# [Exercise brief]
Give back exactly the lines from the beginning of the listing below to the line holding "Features to be tested", both ends included; the pictures stay out.

# [Provided data]
####

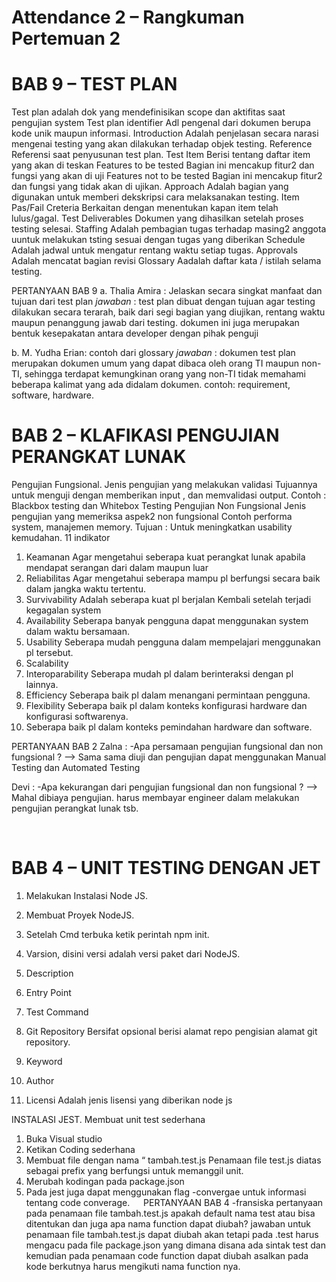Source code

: # Attendance 2 – Rangkuman Pertemuan 2
# BAB 9 – TEST PLAN
Test plan adalah dok yang mendefinisikan scope dan aktifitas saat pengujian system
Test plan identifier
Adl pengenal dari dokumen berupa kode unik maupun informasi.
Introduction
Adalah penjelasan secara narasi mengenai testing yang akan dilakukan terhadap objek testing. 
Reference
Referensi saat penyusunan test plan.
Test Item
Berisi tentang daftar item yang akan di teskan
Features to be tested 
Bagian ini mencakup fitur2 dan fungsi yang akan di uji
Features not to be tested
Bagian ini mencakup fitur2 dan fungsi yang tidak akan di ujikan.
Approach
Adalah bagian yang digunakan untuk memberi dekskripsi cara melaksanakan testing.
Item Pas/Fail Creteria
Berkaitan dengan menentukan kapan item telah lulus/gagal.
Test Deliverables
Dokumen yang dihasilkan setelah proses testing selesai.
Staffing 
Adalah pembagian tugas terhadap masing2 anggota uuntuk melakukan tsting sesuai dengan tugas yang diberikan
Schedule
Adalah jadwal untuk mengatur rentang waktu setiap tugas.
Approvals
Adalah mencatat bagian revisi
Glossary
Aadalah daftar kata / istilah selama testing. 



PERTANYAAN BAB 9
a. Thalia Amira : 
Jelaskan secara singkat manfaat dan tujuan dari test plan
*jawaban* : test plan dibuat dengan tujuan agar testing dilakukan secara terarah,
baik dari segi bagian yang diujikan, rentang waktu maupun penanggung jawab dari testing. dokumen
ini juga merupakan bentuk kesepakatan antara developer dengan pihak penguji

b. M. Yudha Erian:
contoh dari glossary
*jawaban* : dokumen test plan merupakan dokumen umum yang dapat dibaca oleh orang TI maupun non-TI,
sehingga terdapat kemungkinan orang yang non-TI tidak memahami beberapa kalimat yang ada didalam dokumen. contoh:
requirement, software, hardware.
 
# BAB 2 – KLAFIKASI PENGUJIAN PERANGKAT LUNAK

Pengujian Fungsional.
Jenis pengujian yang melakukan validasi
Tujuannya untuk menguji dengan memberikan input , dan memvalidasi output.
Contoh : Blackbox testing dan Whitebox Testing
Pengujian Non Fungsional
Jenis pengujian yang memeriksa aspek2 non fungsional
Contoh performa system, manajemen memory.
Tujuan : Untuk meningkatkan usability kemudahan.
11 indikator
1.	Keamanan
Agar mengetahui seberapa kuat perangkat lunak apabila mendapat serangan dari dalam maupun luar
2.	Reliabilitas
Agar mengetahui seberapa mampu pl berfungsi secara baik dalam jangka waktu tertentu.
3.	Survivability
Adalah seberapa kuat pl berjalan Kembali setelah terjadi kegagalan system
4.	Availability
Seberapa banyak pengguna dapat menggunakan system dalam waktu bersamaan.
5.	Usability
Seberapa mudah pengguna dalam mempelajari menggunakan pl tersebut.
6.	Scalability
7.	Interoparability
Seberapa mudah pl dalam berinteraksi dengan pl lainnya.
8.	Efficiency
Seberapa baik pl dalam menangani permintaan pengguna.
9.	Flexibility
Seberapa baik pl dalam konteks konfigurasi hardware dan konfigurasi softwarenya.
10.	Seberapa baik pl dalam konteks pemindahan hardware dan software.

PERTANYAAN BAB 2
Zalna :
-Apa persamaan pengujian fungsional dan non fungsional ?
--> Sama sama diuji dan pengujian dapat menggunakan Manual Testing dan Automated Testing

Devi :
-Apa kekurangan dari pengujian fungsional dan non fungsional ?
--> Mahal dibiaya pengujian. harus membayar engineer dalam melakukan pengujian perangkat lunak tsb.

 
# BAB 4 – UNIT TESTING DENGAN JET
1.	Melakukan Instalasi Node JS.
2.	Membuat Proyek NodeJS.

1.	Setelah Cmd terbuka ketik perintah npm init.
2.	Varsion, disini versi adalah versi paket dari NodeJS.
3.	Description
4.	Entry Point
5.	Test Command
6.	Git Repository
Bersifat opsional berisi alamat repo pengisian alamat git repository.
7.	Keyword
8.	Author
9.	Licensi
Adalah jenis lisensi yang diberikan node js

INSTALASI JEST.
Membuat unit test sederhana
1.	Buka Visual studio
2.	Ketikan Coding sederhana
3.	Membuat file dengan nama “ tambah.test.js
Penamaan file test.js diatas sebagai prefix yang berfungsi untuk memanggil unit.
4.	Merubah kodingan pada package.json
5.	Pada jest juga dapat menggunakan flag -convergae untuk informasi tentang code converage.
 
PERTANYAAN BAB 4
-fransiska
pertanyaan
pada penamaan file tambah.test.js apakah default nama test atau bisa ditentukan dan juga apa nama function dapat diubah?
jawaban
untuk penamaan file tambah.test.js dapat diubah akan tetapi pada .test harus mengacu pada file package.json yang dimana disana ada sintak test
dan kemudian pada penamaan code function dapat diubah asalkan pada kode berkutnya harus mengikuti nama function nya.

####

# [Your solution]
Source code

: # Attendance 2 – Rangkuman Pertemuan 2
# BAB 9 – TEST PLAN
Test plan adalah dok yang mendefinisikan scope dan aktifitas saat pengujian system
Test plan identifier
Adl pengenal dari dokumen berupa kode unik maupun informasi.
Introduction
Adalah penjelasan secara narasi mengenai testing yang akan dilakukan terhadap objek testing. 
Reference
Referensi saat penyusunan test plan.
Test Item
Berisi tentang daftar item yang akan di teskan
Features to be tested 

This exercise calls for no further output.